Não haverá racha no PT. O partido é uma instituição construída a partir de muito debate e essa posição está sendo debatida há dois anos. No meu ponto de vista, pode haver dissidência de um ou outro. Fui comunicado hoje (quinta, 19) que o ex-prefeito Paulo Mourão pediu sua desfiliação do PT. Compreendo a sua decisão porque ele foi um petista sempre articulado com o Palácio Araguaia na defesa dos interesses do povo de Porto Nacional, onde ele fez um governo extraordinário. E, certamente, ele ficou numa posição incômoda, então é natural que saia. Agora, os petistas de trajetória na construção do PT não sairão. Eles continuarão debatendo porque existe um princípio fundamental no PT que é a democracia interna. Faz-se a discussão e a maioria ganha e a minoria acata. Por muitas e muitas vezes na minha luta no PT fui voto derrotado e nunca saí do PT.

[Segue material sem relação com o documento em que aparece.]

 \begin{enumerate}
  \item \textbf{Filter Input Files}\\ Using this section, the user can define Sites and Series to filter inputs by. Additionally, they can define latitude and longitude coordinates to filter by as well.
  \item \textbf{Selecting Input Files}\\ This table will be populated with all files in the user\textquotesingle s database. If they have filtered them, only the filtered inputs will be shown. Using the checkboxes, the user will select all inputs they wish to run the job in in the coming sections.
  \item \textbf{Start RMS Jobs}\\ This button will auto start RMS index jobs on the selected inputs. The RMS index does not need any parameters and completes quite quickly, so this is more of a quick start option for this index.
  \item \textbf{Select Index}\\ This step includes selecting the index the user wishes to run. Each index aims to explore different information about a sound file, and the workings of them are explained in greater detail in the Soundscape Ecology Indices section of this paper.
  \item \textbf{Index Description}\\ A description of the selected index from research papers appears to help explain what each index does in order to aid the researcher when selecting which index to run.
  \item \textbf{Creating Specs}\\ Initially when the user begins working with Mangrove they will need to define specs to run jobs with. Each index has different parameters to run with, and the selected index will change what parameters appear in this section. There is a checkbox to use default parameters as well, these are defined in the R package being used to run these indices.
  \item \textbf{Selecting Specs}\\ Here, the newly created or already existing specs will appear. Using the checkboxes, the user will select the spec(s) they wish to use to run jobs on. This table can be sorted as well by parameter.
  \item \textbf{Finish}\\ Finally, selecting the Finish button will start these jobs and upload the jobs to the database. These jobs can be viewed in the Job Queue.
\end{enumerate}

E quanto ao deputado Manoel Queiroz?
O deputado Manoel Queiroz vai se adequar a essa situação. A gente compreende que ele era governista até então, porque o PT não havia tomado essa posição, mas espera-se que ele se adapte à nova situação de oposição e que o governo compreenda isso, pois temos de separar a relação institucional da relação partidária, assim como o governo Lula separa. A gente compreende que na política existem as razões de Estado, as razões de governo e as razões de partido. As razões de Estado sobrepõem às de governo e essas às de partido. Neste momento as razões do partido se sobrepõem às razões do mandato do deputado Manoel Queiroz, então ele precisa estar submetido a esse debate, até porque o mandato dele é do partido.

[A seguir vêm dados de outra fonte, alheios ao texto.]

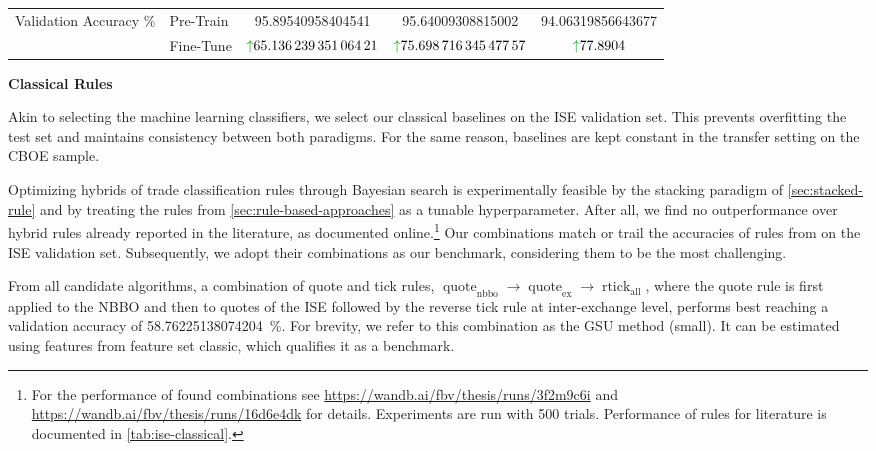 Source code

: \begin{table}[!ht]
\begin{tabular}{@{}llSSS@{}}
        Validation Accuracy \%               & Pre-Train                                           & {\num{95.89540958404541}}                                  & {\num{95.64009308815002}}                                   & {\num{94.06319856643677}}                         \\
                                             & Fine-Tune                                           & {$\textcolor{viz-green}{\uparrow}\num{65.13623935106421}$} & {$\textcolor{viz-green}{\uparrow} \num{75.69871634547757}$} & {$\textcolor{viz-green}{\uparrow} \num{77.8904}$} \\ \bottomrule
    \end{tabular}
\end{table}

\textbf{Classical Rules}

Akin to selecting the machine learning classifiers, we select our classical baselines on the \gls{ISE} validation set. This prevents \gls{overfitting} the test set and maintains consistency between both paradigms. For the same reason, baselines are kept constant in the transfer setting on the \gls{CBOE} sample.

Optimizing hybrids of trade classification rules through Bayesian search is experimentally feasible by the stacking paradigm of \cref{sec:stacked-rule} and by treating the rules from \cref{sec:rule-based-approaches} as a tunable hyperparameter. After all, we find no outperformance over hybrid rules already reported in the literature, as documented online.\footnote{For the performance of found combinations see \url{https://wandb.ai/fbv/thesis/runs/3f2m9c6i} and \url{https://wandb.ai/fbv/thesis/runs/16d6e4dk} for details. Experiments are run with \num{500} trials. Performance of rules for literature is documented in \cref{tab:ise-classical}.} Our combinations match or trail the accuracies of rules from \textcite[][13--15]{grauerOptionTradeClassification2022} on the \gls{ISE} validation set. Subsequently, we adopt their combinations as our benchmark, considering them to be the most challenging.

From all candidate algorithms, a combination of quote and tick rules, $\operatorname{quote}_{\mathrm{nbbo}} \to \operatorname{quote}_{\mathrm{ex}} \to \operatorname{rtick}_{\mathrm{all}}$, where the quote rule is first applied to the \gls{NBBO} and then to quotes of the \gls{ISE} followed by the reverse tick rule at inter-exchange level, performs best reaching a validation accuracy of \SI{58.76225138074204}{\percent}. For brevity, we refer to this combination as the \gls{GSU} method (small). It can be estimated using features from feature set classic, which qualifies it as a benchmark.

Nesta reunião realizada pelo partido ficou definido também que o PT terá candidato próprio a governo em 2010?
O PT discutiu a conjuntura e definiu que o PT trabalha para ter candidato em 2010. Aí vem a pergunta: quem será o candidato? Trabalhamos primeiro a ideia de construir os instrumentos, ou seja, construir as ferramentas que podem instrumentalizar o candidato a debater com a sociedade. Então, vamos primeiro realizar esse seminário, trabalhar a construção das diretrizes básicas, o projeto de desenvolvimento para o Estado e depois vamos pensar no nome do candidato.

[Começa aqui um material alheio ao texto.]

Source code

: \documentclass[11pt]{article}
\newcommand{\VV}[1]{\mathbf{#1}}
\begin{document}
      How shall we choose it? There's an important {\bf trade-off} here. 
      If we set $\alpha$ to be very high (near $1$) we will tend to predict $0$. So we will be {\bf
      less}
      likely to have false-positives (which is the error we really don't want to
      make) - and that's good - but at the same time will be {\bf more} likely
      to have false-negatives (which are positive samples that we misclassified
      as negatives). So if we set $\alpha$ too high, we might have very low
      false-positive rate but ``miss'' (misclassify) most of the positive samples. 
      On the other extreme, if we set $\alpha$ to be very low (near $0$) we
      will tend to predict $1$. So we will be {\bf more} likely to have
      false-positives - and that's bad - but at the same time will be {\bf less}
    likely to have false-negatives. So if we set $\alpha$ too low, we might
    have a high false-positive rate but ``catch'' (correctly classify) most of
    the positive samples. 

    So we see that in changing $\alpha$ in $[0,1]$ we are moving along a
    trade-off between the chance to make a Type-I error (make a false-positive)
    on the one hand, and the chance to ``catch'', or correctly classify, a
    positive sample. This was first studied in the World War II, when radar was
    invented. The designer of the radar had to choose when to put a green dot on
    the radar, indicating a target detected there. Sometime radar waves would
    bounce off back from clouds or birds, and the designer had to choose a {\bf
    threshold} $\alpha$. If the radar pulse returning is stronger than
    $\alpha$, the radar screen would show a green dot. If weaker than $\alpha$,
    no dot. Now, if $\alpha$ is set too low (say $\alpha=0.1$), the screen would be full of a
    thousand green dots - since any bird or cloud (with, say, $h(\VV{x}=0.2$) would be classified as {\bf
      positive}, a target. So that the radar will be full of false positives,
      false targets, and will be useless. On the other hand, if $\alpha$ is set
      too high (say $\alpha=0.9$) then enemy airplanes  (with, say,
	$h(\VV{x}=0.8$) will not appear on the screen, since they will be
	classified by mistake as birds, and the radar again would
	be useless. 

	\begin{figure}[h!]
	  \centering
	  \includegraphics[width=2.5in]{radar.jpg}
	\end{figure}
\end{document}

Mas o melhor nome que o PT tem hoje é o do prefeito Raul Filho...
O prefeito Raul Filho é uma liderança e não só do PT. Ele saiu das eleições de 2008 fortalecido, por razões que o PT administrou e por razões que os adversários administraram. Ao disputar as eleições em Palmas tendo como adversário um governo, três ex-governadores, e ganhando a eleição, isso só fortaleceu Raul Filho. Mas ele não é o único. As pessoas até dizem: "O PT não tem outro nome que possa aglutinar". Aparentemente não. Mas eleição não funciona assim. Já houve eleição em que o cara sai do anonimato e vira governador, como ocorreu em Goiás com Marconi Perillo. Hoje, o PT não quer discutir um nome. Ficou combinado que o PT não vai discutir isso agora, até porque não queremos ter um candidato só do PT; queremos ter um candidato do PT apoiado por outras correntes políticas com as quais queremos continuar dialogando. No final vamos avaliar qual o melhor candidato para este novo momento que o Tocantins está vivendo. Neste momento vence um ciclo da bipolarização entre Siqueira [Campos, ex-governador] e as oposições, e começa um novo ciclo onde o poder está mais bem distribuído. O PT se considera em condições de lançar candidato a governador, mas quer discutir com lideranças como o senador João Ribeiro (PR), com o vice-governador Paulo Sidnei, com o ex-vice-prefeito Derval de Paiva (PMDB), uma grande liderança neste Estado. Queremos discutir com eles, assim como com PDT, PSB, PPS, PMDB, enfim com todos os partidos que formam a base do presidente Lula, pois 2010 é ano também de eleger um novo presidente e queremos que este projeto continue.